Copyright Imladris - Danmarks Tolkienforening

 

An Artist Presents His Ringworld

 

By Knud Ellitsgaard-Rasmussen

Translated by Martin Hardgrave

 

Dear Editor,

You asked me in your letter of 25 November 1993 to write something about my Tolkien rings, which you heard about from a member of the Society. This is it.

 

After a wandering life in the world of mythology I ended up in 1988 with the exhibition "A Ring World" at the Nikolaj Church Tower in central Copenhagen.

For many years, working as a geologist in Greenland, I had contact with the mythology of the arctic world. To a large degree that mythology is connected with the world of hunters and hunting. I was also engaged in economic geology, where the use of minerals in the widest sense was close to my heart, so one thing led to another and I wanted to show the eskimo (Greenland) mythological world in different materials than the usual bone, tooth, wood and soapstone. As an amateur goldsmith it was natural for me to make some mask-rings, which were clearly inspired by the North American (Alaskan) eskimos. A mask-ring bears a mask on a plain finger-ring: rings which the eskimo women wore at fertility festivals as a parallel to the men's (shamans') large face masks.

 

However, it proved that that the eskimo mythology was fundamentally alien to me, and it could not foster any artistic inspiration. At that time I slid into Tolkien's world. The construction and content of his mythology fit better in my inner self, and I started then to make visible a range of characters from

The Lord of the Rings. From 1980 to 1988 a series of Tolkien characters in the form of mask-rings took shape in my small workshop, as other projects allowed. All of the representations are in Sterling silver. Some are fire-gilt; others inlaid with iron. Some of them are decorated with stones. They are all about 5-6 cm tall. All of the rings are described by many as "abstract - very abstract." This description is of course only valid if one knows whence they are abstracted. But for me they are genuine, made wholly on the basis of Tolkien's words which have always, in selected passages, stood before me in the moment of creation.

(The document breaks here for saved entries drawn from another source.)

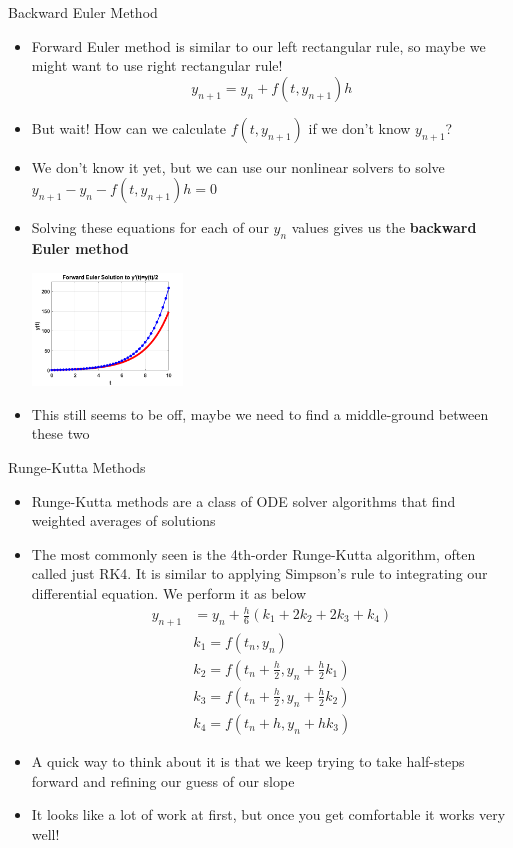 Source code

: {}\documentclass[letterpaper,
compress,
xcolor=x11names,
]{beamer}
\begin{document}

\begin{frame}{Backward Euler Method}
	\footnotesize
	\begin{itemize}
		\item Forward Euler method is similar to our left rectangular rule, so maybe we might want to use right rectangular rule!
		\begin{equation*}
			y_{n+1} = y_n + f(t,y_{n+1})h
		\end{equation*}
		\item But wait! How can we calculate $f(t,y_{n+1})$ if we don't know $y_{n+1}$?
		\item We don't know it yet, but we can use our nonlinear solvers to solve $y_{n+1} - y_n - f(t,y_{n+1})h = 0$
		\item Solving these equations for each of our $y_n$ values gives us the \textbf{backward Euler method}
		\begin{center}
			\includegraphics[height = 3cm]{Imp_Euler_w_Sln.png}
		\end{center}
		\item This still seems to be off, maybe we need to find a middle-ground between these two
	\end{itemize}
\end{frame}


\begin{frame}{Runge-Kutta Methods}
	\footnotesize
	\begin{itemize}
		\item Runge-Kutta methods are a class of ODE solver algorithms that find weighted averages of solutions
		\item The most commonly seen is the 4th-order Runge-Kutta algorithm, often called just RK4. It is similar to applying Simpson's rule to integrating our differential equation. We perform it as below
		\begin{align*}
			y_{n+1} &= y_n + \frac{h}{6}(k_1 + 2k_2 + 2k_3 + k_4) \\
			&k_1 = f(t_n, y_n) \\
			&k_2 = f(t_n + \frac{h}{2}, y_n + \frac{h}{2}k_1) \\
			&k_3 = f(t_n + \frac{h}{2}, y_n + \frac{h}{2}k_2) \\
			&k_4 = f(t_n + h, y_n + hk_3) 
		\end{align*}
		\item A quick way to think about it is that we keep trying to take half-steps forward and refining our guess of our slope
		\item It looks like a lot of work at first, but once you get comfortable it works very well!
	\end{itemize}
\end{frame}
\end{document}
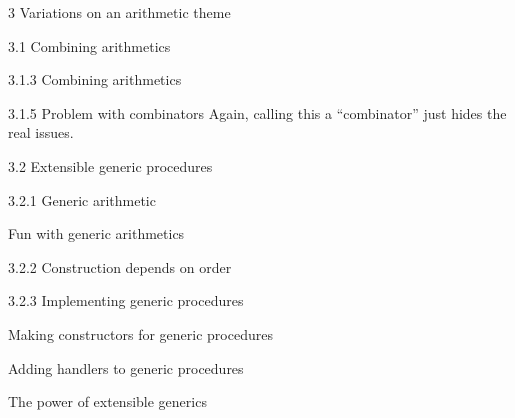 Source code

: \documentclass[12pt]{PalisadesLakesBook}
\begin{document}
\begin{plSection}{3 Variations on an arithmetic theme}
\begin{plSection}{3.1 Combining arithmetics}
\begin{plSection}{3.1.3 Combining arithmetics}
\begin{plSection}{3.1.5 Problem with combinators}
Again, calling this a ``combinator'' just hides the real issues.

\end{plSection}%
\end{plSection}%
\begin{plSection}{3.2 Extensible generic procedures}
\begin{plSection}{3.2.1 Generic arithmetic}
\begin{plSection}{Fun with generic arithmetics}
\end{plSection}%
\end{plSection}%
\begin{plSection}{3.2.2 Construction depends on order}
\end{plSection}%
\begin{plSection}{3.2.3 Implementing generic procedures}
\begin{plSection}{Making constructors for generic procedures}
\end{plSection}%
\begin{plSection}{Adding handlers to generic procedures}
\end{plSection}%
\begin{plSection}{The power of extensible generics}
\end{plSection}%
\end{plSection}%
\end{plSection}%

\end{plSection}
\end{plSection}
\end{document}
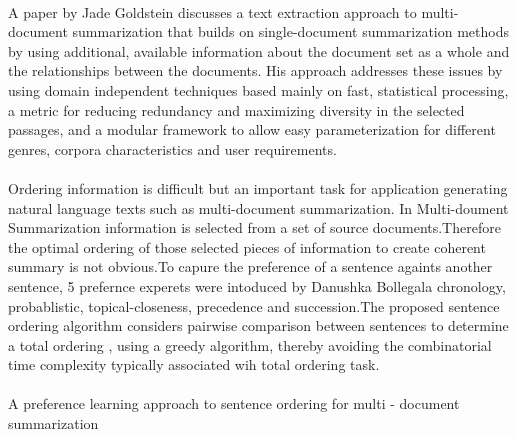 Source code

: \paragraph{} A  paper by Jade Goldstein\cite{Publication2} discusses a text extraction approach to multi-document summarization that builds on single-document summarization methods by using additional, available information about the document set as a whole and the relationships between the documents. His approach addresses these issues by using domain independent techniques based mainly on fast, statistical processing, a metric for reducing redundancy and maximizing diversity in the selected passages, and a modular framework to allow easy parameterization for different genres, corpora characteristics and user requirements.
 
\paragraph{} Ordering information is difficult but an important task for application generating natural language texts such as multi-document summarization. In Multi-doument Summarization information is selected from a set of source documents.Therefore the optimal ordering of those selected pieces of information to create coherent summary is not obvious.To capure the preference of a sentence againts another sentence, 5 prefernce experets were intoduced by Danushka Bollegala  chronology, probablistic, topical-closeness, precedence and succession.The proposed sentence ordering algorithm considers pairwise comparison between sentences to determine a total ordering , using a greedy algorithm, thereby avoiding the combinatorial time complexity typically associated wih total ordering task. 
 
 \paragraph{} A preference learning approach to sentence ordering for multi - document summarization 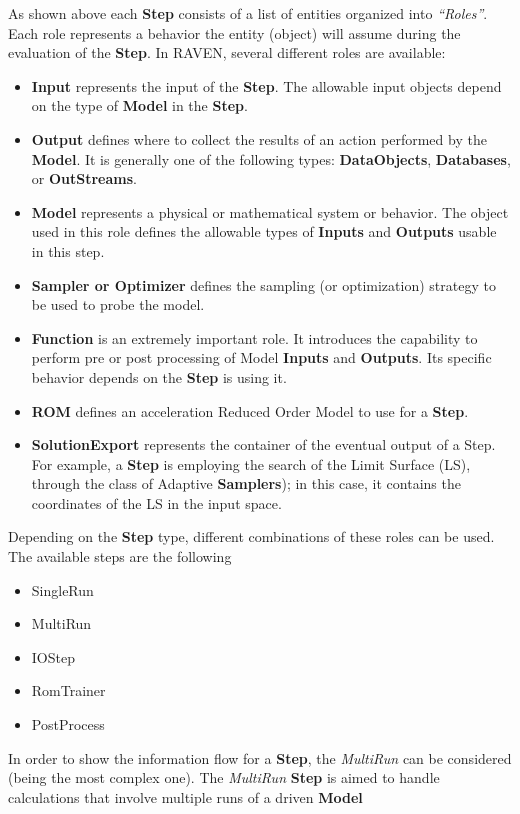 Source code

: As shown above each \textbf{Step} consists of
a list of entities organized into \textit{``Roles''}.
%
Each role represents a behavior the entity (object) will assume during the
evaluation of the \textbf{Step}.
%
In RAVEN, several different roles are available:
\begin{itemize}
\item \textbf{Input} represents the input of the \textbf{Step}.
The allowable input objects depend on the type of \textbf{Model} in the
\textbf{Step}.
\item \textbf{Output} defines where to collect the results of an action
performed by the \textbf{Model}.
It is generally one of the following types: \textbf{DataObjects}, \textbf{Databases},
or \textbf{OutStreams}.
\item \textbf{Model} represents a physical or mathematical system or behavior.
The object used in this role defines the allowable types of
\textbf{Inputs} and \textbf{Outputs} usable in this step.
\item \textbf{Sampler or Optimizer} defines the sampling (or optimization) strategy to be used to probe the model.
\item \textbf{Function} is an extremely important role. It introduces the capability to
perform pre or post processing of Model \textbf{Inputs} and \textbf{Outputs}. Its specific
behavior depends on the \textbf{Step} is using it.
\item \textbf{ROM} defines an acceleration Reduced Order Model to use for a
\textbf{Step}.
\item \textbf{SolutionExport} represents the container of the eventual output
of a Step. For example, a \textbf{Step} is employing the
search of the Limit Surface (LS), through the class of Adaptive \textbf{Samplers}); in this case, it
contains the coordinates of the LS in the input space.
\end{itemize}
Depending on the \textbf{Step} type, different combinations of these roles can
be used.
The available steps are the following
\begin{itemize}
\item SingleRun
\item MultiRun
\item IOStep
\item RomTrainer
\item PostProcess
\end{itemize}
In order to show the information flow for a  \textbf{Step}, the  \textit{MultiRun} can be considered (being the most complex 
one). The  \textit{MultiRun} \textbf{Step} is aimed to handle calculations that involve multiple runs of a driven \textbf{Model}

In addition to exhibitions the rings have also been shown to art associations, where they appear only as guests for an evening, accompanied by an informal presentation of "the creator". I suppose they have been seen by more than 6,000 people, including H. M. Queen Margrethe II. The rings can never be separated: they are immortal, and must live together as a whole, and would willingly (given a suitable opportunity) pay a visit to the Danish Tolkien Society.

 

[The rings paid us a visit at a meeting in Roskilde on 11 March 1995. Knud Ellitsgaard-Rasmussen has also produced a catalogue of his Ringworld, and anyone interested can contact the Editor. For the sake of clarity: the rings are not authorized by Tolkien or The Tolkien Estate].